Sabato 20 Aprile 2024

Qui radio Londra vi parla Goebbels

Lavrov e i paradossi della libertà

Michele Brambilla

Michele Brambilla

I nostri complimenti ai colleghi di Rete 4 per l’intervista a Lavrov non sono sinceri: sono sincerissimi. Hanno fatto un scoop eccezionale che avremmo voluto fare noi (invidiosi). Chapeau. Questa è la prima premessa. La seconda è che mai, nemmeno durante una guerra, si deve limitare la libertà di espressione: ci distinguiamo dai Paesi in cui la libertà di parola è proibita – a partire dalla Russia di Lavrov – proprio per questo. Ciò detto, le polemiche per l’intervista al ministro degli esteri russo sono tutt’altro che insensate. Ci portano a un tema cruciale: fatta salva la libertà di parola, è lecito che ciascuno possa diffondere impunemente tante menzogne?

Lavrov ha detto una imbarazzante quantità di sciocchezze: ha negato che la Russia abbia mai minacciato la guerra nucleare, quando sulle tv russe è da giorni che vengono mostrate con orgoglio le simulazioni dei missili che distruggerebbero Londra in pochi secondi; ha ripescato la leggenda su Hitler ebreo, diffusa durante la seconda guerra mondiale dal governatore nazista della Polonia Hans Frank; ha intiminato a Zelensky di "cessare le ostilità", come se l’aggressore fosse l’Ucraina e non la Russia (e questa è la regina di tutte le balle). Ma del resto: che le affermazioni di Lavrov siano state "deliranti" e non condivisibili lo ha detto lo stesso Mauro Crippa, direttore generale di Mediaset, il quale, ovviamente, ha però difeso la scelta di mandare in onda l’intervista. E certo Mediaset ha fatto bene a trasmetterla, nonostante l’assenza di un contradditorio che Lavrov non avrebbe accettato, facendo quindi saltare la trasmissione.
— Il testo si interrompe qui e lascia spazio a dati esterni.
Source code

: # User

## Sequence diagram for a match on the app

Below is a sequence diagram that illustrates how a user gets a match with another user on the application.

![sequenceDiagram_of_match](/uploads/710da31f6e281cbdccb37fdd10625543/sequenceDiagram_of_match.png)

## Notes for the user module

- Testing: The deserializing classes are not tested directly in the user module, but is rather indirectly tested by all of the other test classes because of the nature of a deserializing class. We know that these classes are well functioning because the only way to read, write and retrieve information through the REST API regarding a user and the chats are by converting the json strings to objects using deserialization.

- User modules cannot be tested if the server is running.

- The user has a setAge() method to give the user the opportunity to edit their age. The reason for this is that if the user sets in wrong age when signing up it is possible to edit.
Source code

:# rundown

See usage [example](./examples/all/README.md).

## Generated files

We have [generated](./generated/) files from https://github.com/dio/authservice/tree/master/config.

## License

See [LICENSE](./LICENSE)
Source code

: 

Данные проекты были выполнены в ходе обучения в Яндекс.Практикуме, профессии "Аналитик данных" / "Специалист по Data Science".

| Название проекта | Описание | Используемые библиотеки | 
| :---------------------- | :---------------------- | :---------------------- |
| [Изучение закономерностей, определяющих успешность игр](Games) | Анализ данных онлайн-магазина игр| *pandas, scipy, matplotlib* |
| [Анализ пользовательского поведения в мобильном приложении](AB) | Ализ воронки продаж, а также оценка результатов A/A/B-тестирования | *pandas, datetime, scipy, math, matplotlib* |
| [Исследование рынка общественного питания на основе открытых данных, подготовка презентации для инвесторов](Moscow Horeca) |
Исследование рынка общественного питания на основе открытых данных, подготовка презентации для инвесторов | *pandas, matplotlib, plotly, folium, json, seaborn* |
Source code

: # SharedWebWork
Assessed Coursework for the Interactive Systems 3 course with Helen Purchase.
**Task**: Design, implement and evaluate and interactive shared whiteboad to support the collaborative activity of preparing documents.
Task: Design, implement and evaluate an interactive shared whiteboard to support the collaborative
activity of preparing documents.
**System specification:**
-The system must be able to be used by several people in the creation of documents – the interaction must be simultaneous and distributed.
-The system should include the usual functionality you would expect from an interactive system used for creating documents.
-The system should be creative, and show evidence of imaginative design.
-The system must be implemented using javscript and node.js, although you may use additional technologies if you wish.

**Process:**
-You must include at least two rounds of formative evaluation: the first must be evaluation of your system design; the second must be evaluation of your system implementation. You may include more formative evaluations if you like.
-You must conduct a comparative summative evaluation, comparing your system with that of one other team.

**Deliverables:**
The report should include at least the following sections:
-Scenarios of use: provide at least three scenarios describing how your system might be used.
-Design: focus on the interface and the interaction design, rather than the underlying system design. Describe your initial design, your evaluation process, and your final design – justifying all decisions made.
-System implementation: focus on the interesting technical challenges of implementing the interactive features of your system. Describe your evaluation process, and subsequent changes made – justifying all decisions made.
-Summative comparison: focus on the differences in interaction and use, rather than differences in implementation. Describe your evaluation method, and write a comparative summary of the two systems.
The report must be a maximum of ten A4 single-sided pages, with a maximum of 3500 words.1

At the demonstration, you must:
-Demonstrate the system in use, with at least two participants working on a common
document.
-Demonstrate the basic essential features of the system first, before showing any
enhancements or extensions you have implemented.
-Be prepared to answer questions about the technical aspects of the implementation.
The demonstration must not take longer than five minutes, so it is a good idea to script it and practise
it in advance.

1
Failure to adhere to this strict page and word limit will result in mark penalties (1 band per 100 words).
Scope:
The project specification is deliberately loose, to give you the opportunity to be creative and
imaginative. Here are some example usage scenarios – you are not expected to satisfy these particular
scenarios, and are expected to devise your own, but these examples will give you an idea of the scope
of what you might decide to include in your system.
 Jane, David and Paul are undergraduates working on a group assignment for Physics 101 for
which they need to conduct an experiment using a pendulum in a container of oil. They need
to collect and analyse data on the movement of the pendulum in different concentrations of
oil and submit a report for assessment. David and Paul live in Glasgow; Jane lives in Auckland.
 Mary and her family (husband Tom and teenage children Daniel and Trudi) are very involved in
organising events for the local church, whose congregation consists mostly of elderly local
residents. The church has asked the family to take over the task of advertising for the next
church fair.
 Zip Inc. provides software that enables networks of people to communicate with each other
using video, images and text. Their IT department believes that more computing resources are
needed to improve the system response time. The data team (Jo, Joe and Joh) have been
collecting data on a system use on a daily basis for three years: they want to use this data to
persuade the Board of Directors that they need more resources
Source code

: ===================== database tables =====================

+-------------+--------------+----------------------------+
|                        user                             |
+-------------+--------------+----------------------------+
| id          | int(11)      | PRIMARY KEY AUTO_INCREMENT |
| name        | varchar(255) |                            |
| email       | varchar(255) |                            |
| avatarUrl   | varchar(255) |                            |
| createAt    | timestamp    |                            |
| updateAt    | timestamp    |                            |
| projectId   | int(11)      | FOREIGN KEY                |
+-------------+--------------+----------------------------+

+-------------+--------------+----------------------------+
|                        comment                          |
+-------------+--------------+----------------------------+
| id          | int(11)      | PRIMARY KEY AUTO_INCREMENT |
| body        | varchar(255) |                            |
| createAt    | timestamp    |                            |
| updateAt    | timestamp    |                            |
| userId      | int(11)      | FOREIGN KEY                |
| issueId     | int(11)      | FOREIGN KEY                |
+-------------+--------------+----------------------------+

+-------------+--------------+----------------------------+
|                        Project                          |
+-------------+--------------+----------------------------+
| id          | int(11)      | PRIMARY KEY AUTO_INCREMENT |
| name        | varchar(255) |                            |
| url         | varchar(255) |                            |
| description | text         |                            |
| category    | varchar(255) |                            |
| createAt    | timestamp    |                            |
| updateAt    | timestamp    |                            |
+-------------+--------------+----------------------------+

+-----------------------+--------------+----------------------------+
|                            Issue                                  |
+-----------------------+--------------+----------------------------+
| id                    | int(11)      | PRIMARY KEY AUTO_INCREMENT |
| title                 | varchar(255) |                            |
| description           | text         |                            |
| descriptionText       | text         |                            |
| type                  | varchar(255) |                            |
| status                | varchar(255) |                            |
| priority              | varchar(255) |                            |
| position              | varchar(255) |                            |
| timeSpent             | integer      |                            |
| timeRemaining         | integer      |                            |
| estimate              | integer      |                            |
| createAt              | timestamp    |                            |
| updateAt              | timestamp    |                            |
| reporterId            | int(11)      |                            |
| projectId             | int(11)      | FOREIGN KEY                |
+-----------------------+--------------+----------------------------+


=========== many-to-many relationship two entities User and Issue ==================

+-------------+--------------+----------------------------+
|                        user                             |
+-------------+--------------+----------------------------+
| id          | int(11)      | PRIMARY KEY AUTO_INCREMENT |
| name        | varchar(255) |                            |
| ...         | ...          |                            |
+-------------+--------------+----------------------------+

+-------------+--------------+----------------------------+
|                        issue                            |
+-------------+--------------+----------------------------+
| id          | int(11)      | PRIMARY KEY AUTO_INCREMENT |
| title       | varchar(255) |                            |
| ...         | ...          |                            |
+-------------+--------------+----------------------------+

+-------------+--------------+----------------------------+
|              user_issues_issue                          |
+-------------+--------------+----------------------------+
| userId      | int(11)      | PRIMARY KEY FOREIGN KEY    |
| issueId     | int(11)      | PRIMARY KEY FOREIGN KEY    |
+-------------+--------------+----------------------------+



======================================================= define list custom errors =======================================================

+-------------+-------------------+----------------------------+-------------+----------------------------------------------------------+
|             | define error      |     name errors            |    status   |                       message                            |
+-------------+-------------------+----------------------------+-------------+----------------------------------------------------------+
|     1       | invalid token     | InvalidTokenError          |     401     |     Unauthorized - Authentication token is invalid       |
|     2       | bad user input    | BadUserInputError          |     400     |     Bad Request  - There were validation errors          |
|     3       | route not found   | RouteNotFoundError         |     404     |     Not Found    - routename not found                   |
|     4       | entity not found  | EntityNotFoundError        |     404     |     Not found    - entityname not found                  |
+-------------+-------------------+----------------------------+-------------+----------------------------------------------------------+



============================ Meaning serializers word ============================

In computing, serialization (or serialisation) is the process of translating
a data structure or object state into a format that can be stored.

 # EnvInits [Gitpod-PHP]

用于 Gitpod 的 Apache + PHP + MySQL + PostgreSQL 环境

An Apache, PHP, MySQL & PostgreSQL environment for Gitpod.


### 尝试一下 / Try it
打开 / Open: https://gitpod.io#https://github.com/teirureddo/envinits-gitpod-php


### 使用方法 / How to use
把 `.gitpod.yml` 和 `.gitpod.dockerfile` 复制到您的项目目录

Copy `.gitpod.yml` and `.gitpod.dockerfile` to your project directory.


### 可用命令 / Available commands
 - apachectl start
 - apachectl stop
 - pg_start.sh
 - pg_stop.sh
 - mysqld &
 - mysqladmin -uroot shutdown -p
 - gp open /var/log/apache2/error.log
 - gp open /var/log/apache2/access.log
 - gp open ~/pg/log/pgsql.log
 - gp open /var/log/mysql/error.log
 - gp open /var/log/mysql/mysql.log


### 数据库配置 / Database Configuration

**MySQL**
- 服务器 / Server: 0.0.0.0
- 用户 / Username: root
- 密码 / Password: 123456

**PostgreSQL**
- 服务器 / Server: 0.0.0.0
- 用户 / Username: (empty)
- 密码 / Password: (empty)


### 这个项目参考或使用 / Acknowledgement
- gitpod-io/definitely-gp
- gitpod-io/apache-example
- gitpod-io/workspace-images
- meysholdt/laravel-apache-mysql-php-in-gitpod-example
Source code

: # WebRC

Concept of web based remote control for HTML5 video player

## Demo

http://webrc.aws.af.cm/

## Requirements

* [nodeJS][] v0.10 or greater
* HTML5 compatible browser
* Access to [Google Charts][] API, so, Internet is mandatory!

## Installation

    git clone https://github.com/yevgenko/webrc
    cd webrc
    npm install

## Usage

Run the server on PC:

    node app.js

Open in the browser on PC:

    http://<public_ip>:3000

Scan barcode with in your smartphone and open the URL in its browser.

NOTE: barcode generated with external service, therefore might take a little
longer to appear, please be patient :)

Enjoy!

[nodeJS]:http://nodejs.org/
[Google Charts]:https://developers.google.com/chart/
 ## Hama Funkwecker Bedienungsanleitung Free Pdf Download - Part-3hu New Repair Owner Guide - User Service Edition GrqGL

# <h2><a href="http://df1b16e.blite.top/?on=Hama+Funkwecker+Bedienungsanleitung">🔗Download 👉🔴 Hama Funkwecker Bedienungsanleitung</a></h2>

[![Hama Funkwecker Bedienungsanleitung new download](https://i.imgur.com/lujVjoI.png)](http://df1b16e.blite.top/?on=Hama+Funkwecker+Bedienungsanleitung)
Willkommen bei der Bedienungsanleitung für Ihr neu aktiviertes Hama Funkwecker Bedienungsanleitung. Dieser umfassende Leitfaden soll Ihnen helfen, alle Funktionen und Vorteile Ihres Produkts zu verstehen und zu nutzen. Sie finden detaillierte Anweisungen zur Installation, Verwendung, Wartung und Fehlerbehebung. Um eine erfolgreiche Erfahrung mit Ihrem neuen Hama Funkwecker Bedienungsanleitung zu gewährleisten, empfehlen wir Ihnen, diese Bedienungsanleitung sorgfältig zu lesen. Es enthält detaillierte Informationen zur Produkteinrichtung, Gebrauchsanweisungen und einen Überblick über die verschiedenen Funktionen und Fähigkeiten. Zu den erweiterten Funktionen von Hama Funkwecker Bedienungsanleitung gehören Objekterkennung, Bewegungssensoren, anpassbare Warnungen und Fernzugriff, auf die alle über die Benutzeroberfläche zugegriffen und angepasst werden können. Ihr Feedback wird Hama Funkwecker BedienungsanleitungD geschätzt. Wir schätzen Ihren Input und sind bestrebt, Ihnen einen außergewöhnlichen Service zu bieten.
Il punto è però un altro. È che quando qualcuno le spara grosse, occorre che sia subito sbugiardato. Oggi sembra che ogni tv sia obbligata a ospitare sempre il controcanto. Ci sono tv che hanno ospiti fissi giornalisti russi i quali, se in patria parlassero liberamente, si beccherebbero fino a quindici anni di galera, e che da noi fanno i corifei di Putin. È giusto? È democratico? Ma è come se Radio Londra avesse fatto sentire anche l’opinione di Goebbels, e se in un dibattito sull’Olocausto si fosse ritenuto doveroso sentire anche la versione di Himmler.

Non si tratta di ripristinare la censura: si tratta di mettere in guardia tutti noi da un imbroglio. Certi imbecilli diventati improvvisamente famosi non vengono invitati nei talk show "perché bisogna sentire tutte le opinioni", ma perché alzano lo share. E il risultato è che non si riesce più a distinguere nulla, si mescolano verità e menzogna, fatti e propaganda. Ha vinto ovunque, purtroppo, la strategia dei social: uno vale uno. Che sia un premio Nobel o un ubriaco, una vittima o un assassino, un uomo libero o un Lavrov.